You really don't need to care about this, blocking javascript and being careful with your net connection is the best possible protection.

If you're dependent on something for a business you should get good and write your own stuff.

I know you're Joshing us bro. But Windows 95 was never designed to be a truly networked multiuser OS. What I mean is; the login screen, for example, is purely superficial. Because the system was designed for consumers of 1995 who barely used the internet. Everyone in networking at this time used Windows NT or UNIX System V. Its not truly secure in any way

Sure it is. You spend all this time validating flawed x86 architecture with some stupid hacks. This isn't fixing anything, it's just a security theatre.

...

The real problem is C. Until we move away from C, all software will have exploits like this.

Lienux shills BTFO, but windows sucks.

Big fat hole for years, stay salty Holla Forums

Everyone who cares about computer security should read this.
hack.org/mc/texts/classic-multics.pdf

NT has to have some kind of way of escalating privileges doesn't it?

Yeah, just replace sticky keys with command line

I've already spilled a few gallons of semen to Tifa you son of a bitch

Virgin spotted, you should try the real thing, get a hooker if you don't have any game.

You can't compare the development because on has far more activity than the other.

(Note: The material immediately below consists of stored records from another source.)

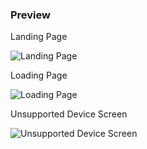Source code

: ### Preview

Landing Page

![Landing Page](https://raw.githubusercontent.com/HoseaTirtajaya/ResponsiveWeb/web-design-island/master/Preview/Landing%20Page.png)

Loading Page

![Loading Page](https://raw.githubusercontent.com/HoseaTirtajaya/ResponsiveWeb/web-design-island/master/Preview/Loading%20Screen.png)

Unsupported Device Screen

![Unsupported Device Screen](https://raw.githubusercontent.com/HoseaTirtajaya/ResponsiveWeb/web-design-island/master/Preview/Unsupported%20Screen.png)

OpenBSD is intentionally slow which translates to having fewer features and having fewer drivers. Linux supports far more architectures and hardware devices than OpenBSD. By this fact alone, it's sensible to understand why the kernel that supports a much wider scope of functions will find more countable bugs.

Is this a markov bot?

...

anyone know how to exploit this bug to gain root access on android devices?

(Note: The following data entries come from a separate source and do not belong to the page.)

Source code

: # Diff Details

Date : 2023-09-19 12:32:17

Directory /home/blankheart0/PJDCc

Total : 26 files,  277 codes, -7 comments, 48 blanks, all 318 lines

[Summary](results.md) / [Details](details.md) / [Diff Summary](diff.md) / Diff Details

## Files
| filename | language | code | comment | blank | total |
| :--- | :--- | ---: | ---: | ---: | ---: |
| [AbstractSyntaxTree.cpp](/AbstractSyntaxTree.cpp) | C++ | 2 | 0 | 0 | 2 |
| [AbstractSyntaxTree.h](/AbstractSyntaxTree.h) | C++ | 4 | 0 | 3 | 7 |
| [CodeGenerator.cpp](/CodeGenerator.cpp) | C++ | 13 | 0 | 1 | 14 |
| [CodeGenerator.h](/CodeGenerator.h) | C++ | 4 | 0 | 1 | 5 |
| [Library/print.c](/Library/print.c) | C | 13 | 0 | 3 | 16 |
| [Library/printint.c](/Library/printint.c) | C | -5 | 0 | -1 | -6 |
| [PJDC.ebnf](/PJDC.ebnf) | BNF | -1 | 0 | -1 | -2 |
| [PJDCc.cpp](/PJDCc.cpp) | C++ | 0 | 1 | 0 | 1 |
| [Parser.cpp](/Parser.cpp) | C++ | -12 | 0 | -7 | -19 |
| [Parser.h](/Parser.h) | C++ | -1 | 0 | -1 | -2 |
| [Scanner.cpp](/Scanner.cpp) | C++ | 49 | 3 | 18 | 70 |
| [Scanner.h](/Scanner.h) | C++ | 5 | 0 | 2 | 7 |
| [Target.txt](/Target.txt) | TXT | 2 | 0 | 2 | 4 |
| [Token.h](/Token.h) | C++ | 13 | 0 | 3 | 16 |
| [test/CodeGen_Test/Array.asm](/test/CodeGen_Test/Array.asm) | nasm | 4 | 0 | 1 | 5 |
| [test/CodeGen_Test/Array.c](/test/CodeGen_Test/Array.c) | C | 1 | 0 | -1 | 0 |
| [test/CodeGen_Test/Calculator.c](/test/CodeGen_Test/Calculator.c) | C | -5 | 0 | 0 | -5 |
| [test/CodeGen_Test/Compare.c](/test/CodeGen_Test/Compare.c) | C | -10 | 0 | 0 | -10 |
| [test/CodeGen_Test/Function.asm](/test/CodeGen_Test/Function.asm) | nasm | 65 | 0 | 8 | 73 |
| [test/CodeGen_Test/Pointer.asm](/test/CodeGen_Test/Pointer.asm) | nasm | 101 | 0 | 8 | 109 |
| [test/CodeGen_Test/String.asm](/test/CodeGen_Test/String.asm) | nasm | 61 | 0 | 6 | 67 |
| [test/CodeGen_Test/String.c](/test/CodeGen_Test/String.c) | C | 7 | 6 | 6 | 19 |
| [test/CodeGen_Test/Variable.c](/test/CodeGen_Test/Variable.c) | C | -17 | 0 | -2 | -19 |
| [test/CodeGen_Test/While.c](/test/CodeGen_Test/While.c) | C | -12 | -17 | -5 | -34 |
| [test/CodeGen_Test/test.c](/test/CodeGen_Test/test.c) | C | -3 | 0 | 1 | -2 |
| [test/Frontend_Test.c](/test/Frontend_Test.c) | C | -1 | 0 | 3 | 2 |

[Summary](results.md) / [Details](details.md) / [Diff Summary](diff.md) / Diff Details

Arinerron over at github has created a simple root.sh script


1 Get to a PC that runs on a Linux OS and has Android NDK installed.
2 Download and unzip the root.zip file from the download link above. You’ll get a root.sh file.
3 Enable Developer options and USB debugging on your Android device.
4 Connect your device the Linux PC.
5 Run the root.sh script file on the PC and it’ll install a ‘run-as’ binary on the device which you can use to execute packages with root access.

Is this the one which makes you root in a locked-down selinux context? That's kinda useless since you can't write to any useful files.